/---

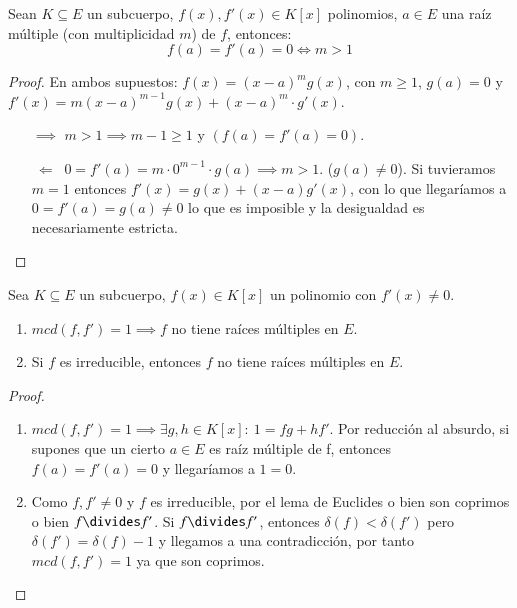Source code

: \begin{pro}
    Sean $K \subseteq E$ un subcuerpo, $f(x), f'(x) \in K[x]$ polinomios,  $a \in E$ una raíz múltiple (con multiplicidad $m$) de $f$, entonces:
    $$
        f(a) = f'(a) = 0 \iff m > 1
    $$
\end{pro}
\begin{proof}
    En ambos supuestos: $f(x) = (x - a)^m g(x)$, con $m \geq 1$, $g(a) = 0$ y $f'(x) = m (x - a)^{m-1} g(x) + (x-a)^{m} \cdot g'(x)$.
    \begin{itemize}
        \item[$\implies$] $m > 1 \implies m-1 \geq 1$ y $(f(a) = f'(a) = 0)$.
        \item[$\ \Longleftarrow\ $] $0 = f'(a) = m \cdot 0^{m-1} \cdot g(a) \implies m > 1$. ($g(a) \neq 0$).
        Si tuvieramos $m = 1$ entonces $f'(x) = g(x) + (x-a) g'(x)$, con lo que llegaríamos a $0 = f'(a) = g(a) \neq 0$ lo que es imposible y la desigualdad es necesariamente estricta.
    \end{itemize}
\end{proof}

\begin{thm}
    Sea $K \subseteq E$ un subcuerpo, $f(x) \in K[x]$ un polinomio con $f'(x) \neq 0$.
    \begin{enumerate}
        \item $mcd(f, f') = 1 \implies f$ no tiene raíces múltiples en $E$.
        \item Si $f$ es irreducible, entonces $f$ no tiene raíces múltiples en $E$.
    \end{enumerate}
\end{thm}

\begin{proof}$ $
    \begin{enumerate}
        \item $mcd(f, f') = 1 \implies \exists g, h \in K[x]:\ 1 = fg + hf'$. Por reducción al absurdo, si supones que un cierto $a \in E$ es raíz múltiple de f, entonces $f(a) = f'(a) = 0$ y llegaríamos a $1 = 0$.
        \item Como $f, f' \neq 0$ y $f$ es irreducible, por el lema de Euclides o bien son coprimos o bien $f \divides f'$. Si $f \divides f'$, entonces $\delta(f) < \delta(f')$ pero $\delta(f') = \delta(f) - 1$ y llegamos a una contradicción, por tanto $mcd(f, f')=1$ ya que son coprimos.
    \end{enumerate}
\end{proof}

\---

**Task prompt:** Scan the entries above and copy each line where "llegaríamos" occurs.

**Response area:**
        Si tuvieramos $m = 1$ entonces $f'(x) = g(x) + (x-a) g'(x)$, con lo que llegaríamos a $0 = f'(a) = g(a) \neq 0$ lo que es imposible y la desigualdad es necesariamente estricta.
        \item $mcd(f, f') = 1 \implies \exists g, h \in K[x]:\ 1 = fg + hf'$. Por reducción al absurdo, si supones que un cierto $a \in E$ es raíz múltiple de f, entonces $f(a) = f'(a) = 0$ y llegaríamos a $1 = 0$.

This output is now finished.